Books: 2019-01

How was my month? Well, January is a fairly horrible month, generally, but I read some really nice books. It's been a long time since I read this much Fantasy, I think.

Reading list length: 439

Down Among the Sticks and Bones

I loved everything about Down Among the Sticks and Bones by Seanan McGuire. I think I might like it even better than the first volume, and knowing about the future makes the book even better – I bet it works without the added layer, too, though. Seanan shows a lot of empathy for the two very different protagonists, and the language is both relateable and lyrical. The cruel, cruel fairytale world, that still fits the children better than the cruelly boring and narrow-minded reality we live in, hits very close to home.

Rogue Protocol

In Rogue Protocol, the Murderbot Diaries by Martha Wells continue to be enjoyable – it's a bit lighter on the character building and action than the previous two volumes, and some ticks of our protagonist start to feel a bit worn-out, but I still liked it! I read it when I was feeling tired, and down, and easy and fun (but never too easy, or too fun) books like these are the best thing next to hot chocolate for moods like that.


Nevernight is nice fantasy – setting-wise, it's pretty similar to Red Sister, all about a young girl assassin going to a slightly religious assassin school, but it's pretty different in style. I think I liked Red Sister more (seeing as it has less Chosen One and more realism), and the witty banter-y narrator of Nevernight was a bit predictable sometimes. But the style was very Bartimaeus-esque, so this should be a book that fits many people's interests and likes.


Through most of Blindsight, I thought this was a typical scifi novel – better than most, sure, because the aliens were truly alien, and incomprehensible, and the humans had real characters, and futuristic modifications, and were clever, while engaging with this unknown and potentially unknowable alien, far from home, to save/represent Earth.

But then, Peter Watts had to go and pack a final twist, sending me thinking about the correlations of intelligence and awareness, and the consequences of his novel, for the next days. This book packs a punch, and it's only in the very end that you spot it. I loved it. (Not least due to the appendix, where he lists all the recent science and studies that influenced his book, and which parts of it might feasibly be possible soon.)

Tower Lord

I thoroughly enjoyed Tower Lord (second volume of Anthony Ryan's Raven's Shadow series).
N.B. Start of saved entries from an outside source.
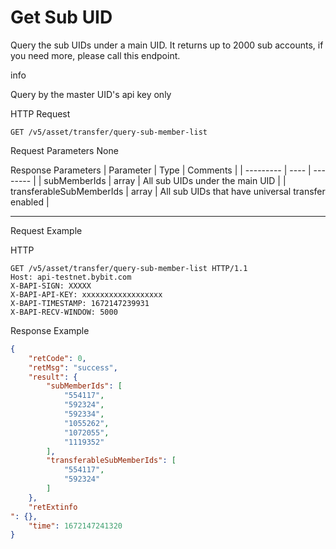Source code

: # Get Sub UID
Query the sub UIDs under a main UID. It returns up to 2000 sub accounts, if you need more, please call this endpoint.

info

Query by the master UID's api key only


HTTP Request
```http
GET /v5/asset/transfer/query-sub-member-list
```

Request Parameters
None



Response Parameters
| Parameter | Type | Comments |
| --------- | ---- | -------- |
| subMemberIds | array<string> | All sub UIDs under the main UID |
| transferableSubMemberIds | array<string> | All sub UIDs that have universal transfer enabled |

---


Request Example

HTTP
 
  
```http
GET /v5/asset/transfer/query-sub-member-list HTTP/1.1
Host: api-testnet.bybit.com
X-BAPI-SIGN: XXXXX
X-BAPI-API-KEY: xxxxxxxxxxxxxxxxxx
X-BAPI-TIMESTAMP: 1672147239931
X-BAPI-RECV-WINDOW: 5000
```

Response Example
```json
{
    "retCode": 0,
    "retMsg": "success",
    "result": {
        "subMemberIds": [
            "554117",
            "592324",
            "592334",
            "1055262",
            "1072055",
            "1119352"
        ],
        "transferableSubMemberIds": [
            "554117",
            "592324"
        ]
    },
    "retExtinfo
": {},
    "time": 1672147241320
}
```

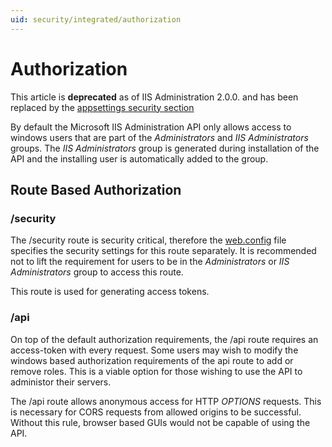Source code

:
 ```yaml
---
uid: security/integrated/authorization
---
```


# Authorization

This article is **deprecated** as of IIS Administration 2.0.0. and has been replaced by the [appsettings security section](../../configuration/appsettings.json.md)

By default the Microsoft IIS Administration API only allows access to windows users that are part of the _Administrators_ and _IIS Administrators_ groups. The _IIS Administrators_ group is generated during installation of the API and the installing user is automatically added to the group.

## Route Based Authorization

### /security

The /security route is security critical, therefore the [web.config](web.config.md) file specifies the security settings for this route separately. It is recommended not to lift the requirement for users to be in the _Administrators_ or _IIS Administrators_ group to access this route.

This route is used for generating access tokens.

### /api

On top of the default authorization requirements, the /api route requires an access-token with every request. Some users may wish to modify the windows based authorization requirements of the api route to add or remove roles. This is a viable option for those wishing to use the API to administor their servers.

The /api route allows anonymous access for HTTP _OPTIONS_ requests. This is necessary for CORS requests from allowed origins to be successful. Without this rule, browser based GUIs would not be capable of using the API.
It's good fantasy, with a careful mix of known elements (the weary hero who is always right, the young fighting gutter princess, the clever queen, superstitions everywhere, evil religion, good agnostics, magic coming true, prophecies, etc), but mixes it up sufficiently that the story arc is never completely clear. We get good character development on two major and a couple of minor fronts, and I enjoyed how the pieces came together in the end. Even though it's no high literature, I'm looking forward to the conclusion.

Wool Omnibus

The Wool Omnibus is a collection of truly good scifi – the old trope of isolated humans in a post-apocalyptic world, but without a huge predictable arc. You can predict some things some of the time, but not a lot, which I always appreciate. It's kind of depressing, but drew me in by showing realistic worlds and characters, and posing some pretty hard ethics questions.

Short Stories

  • Probably Still the Chose One is a lovely fantasy short story. Given the choice of reading the Narnia books or this story, I'd go with the story, which goes on about many of the same things (but then again, I never liked Lewis and his Christianity-inserts).
  • Nussia is a short story that describes the first alien exchange student, who comes to a black family in the Bronx. The writing felt very uneven, and the plot a bit directionless, so even though the idea is nice, the story didn't capture me at all.
  • Umbernight is a strong science-fiction story, telling us about settlers on a harsh alien planet – the story and the setting were crafted very well, and felt real and relateable. The weak suit of the story was the writing which frequently felt like it lost its rhythm.
  • Crossing a trans guy's story with Jurassic Park. Occasionally sweet, but also a bit unfocussed.
  • The Last Voyage or Skidbladnir is an okay scifi short story – too predictable for my tastes, and the switch between concrete scenes and dream-like time skips feel unfinished. But the concept of sentient space ships is always a nice one.
  • The Egg is a wonderful little, tiny, short story by Andy Weir. I first read it some years back, but it always stayed with me, just in the back of my head. Now I came across it again, and I thought I should share the goodness with you.

Do not recommend

  • I did not finish Gardens of the Moon – I gave up after a month, and that's saying something with 180+ read things in 2018. I just wasn't feeling it. It dragged on and on and on and – I'm sure this is a good book to many, and I have the feeling that the thing missing in Dune is also costing me Gardens of the Moon, but I won't even try this again.
  • Man, Octavia Butler doesn't do nice – in the end, there's always violence/rape/horror. I'm starting to see a little too many parallels between her books in terms of characters involved, and the general feeling/direction, so I'll probably lay off them for a while. I still enjoyed Clay's Ark (which is part of the Patternmaster series, although VERY loosely connected), but it's not a book I'd care to read again.